Bell, MSM ’21, tweeted about how frustrated she felt about it, and her followers quickly expressed their desire to help. Poking around the Detroit Water and Sewerage Department’s website, she found a 400-page PDF with a list of customer accounts whose bills were undeliverable by mail, some of which were noted as delinquent. She plugged an account number into the website and found her way to a “make a payment” button.
“I’m a programmer by training,” she says, “so I decided to try to match those unpaid water bills with anyone who wanted to help pay them off.” She created a bare-bones website that enabled her to collect information from customers in need as well as would-be donors, then shared it on Twitter.
In about 40 days, donors paid off more than $100,000 of water bills in Detroit.
“It was one of those things where I didn’t think it would really work, but it did, thanks to people having that urge to help someone,” she says.

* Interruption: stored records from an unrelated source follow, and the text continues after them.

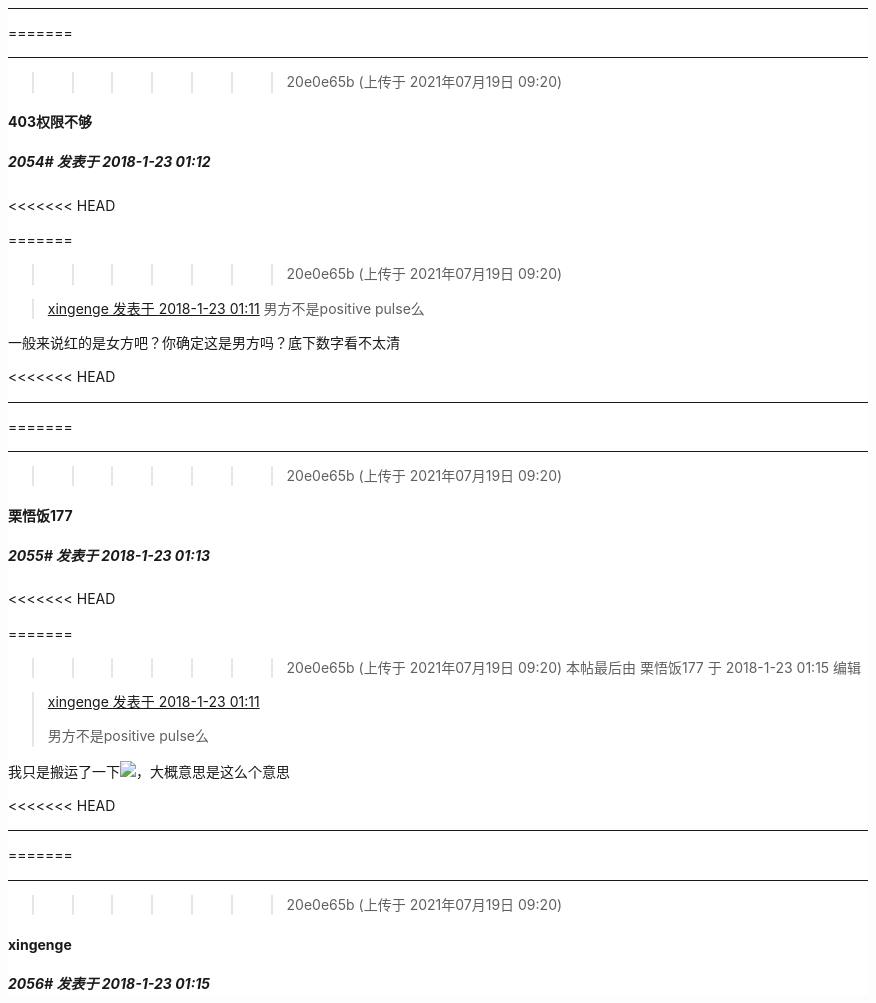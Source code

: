 

*****
=======
*****
>>>>>>> 20e0e65b (上传于 2021年07月19日 09:20)

####  403权限不够  
##### 2054#       发表于 2018-1-23 01:12


<<<<<<< HEAD

=======
>>>>>>> 20e0e65b (上传于 2021年07月19日 09:20)
<blockquote><a href="httphttps://bbs.saraba1st.com/2b/forum.php?mod=redirect&amp;goto=findpost&amp;pid=38319338&amp;ptid=1576356" target="_blank">xingenge 发表于 2018-1-23 01:11</a>
男方不是positive pulse么</blockquote>
一般来说红的是女方吧？你确定这是男方吗？底下数字看不太清


<<<<<<< HEAD





*****
=======
*****
>>>>>>> 20e0e65b (上传于 2021年07月19日 09:20)

####  栗悟饭177  
##### 2055#       发表于 2018-1-23 01:13


<<<<<<< HEAD

=======
>>>>>>> 20e0e65b (上传于 2021年07月19日 09:20)
 本帖最后由 栗悟饭177 于 2018-1-23 01:15 编辑 
<blockquote><a href="httphttps://bbs.saraba1st.com/2b/forum.php?mod=redirect&amp;goto=findpost&amp;pid=38319338&amp;ptid=1576356" target="_blank">xingenge 发表于 2018-1-23 01:11</a>

男方不是positive pulse么</blockquote>
我只是搬运了一下<img src="https://static.saraba1st.com/image/smiley/face2017/004.gif" referrerpolicy="no-referrer">，大概意思是这么个意思


<<<<<<< HEAD





*****
=======
*****
>>>>>>> 20e0e65b (上传于 2021年07月19日 09:20)

####  xingenge  
##### 2056#       发表于 2018-1-23 01:15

At first, Bell and her collaborators directed donors to the department’s website to make payments toward delinquent accounts’ bills. Her team would then send the payment confirmation to the household receiving assistance. The next year, Bell founded the nonprofit Detroit Water Project, now known as The Human Utility, which can confer tax benefits to donors, better track payments, and accept donations paid by credit card. Bell wrote the organization’s original crowdfunding software and, later, its case management software.
‘I didn’t think it would really work, but it did, thanks to people having that urge to help someone.’
Today, the three-employee organization assists people in Michigan, Maryland, and Florida, with the Philadelphia area soon to follow. As its full-time executive director, Bell manages fundraising and community partnerships while aiding case intake and management—“talking directly to the people we help,” she says. She also works with researchers and policymakers on public policy related to water affordability.
“Good water affordability policy,” Bell says, “would balance the costs for maintenance and improvement of the water system with making sure water is accessible and affordable to everyone who gets water from a public utility.
“Assistance,” she adds, “is not the same as affordability.”
Bell, who lives in Los Angeles but has often traveled to Detroit for her work, has heard many stories of the people behind the account numbers.
“I remember learning about a Detroit woman, the breadwinner for her family, who was stricken with breast cancer, and she couldn’t pay her bills after all the hospital fees,” Bell says. “This can happen to anyone.”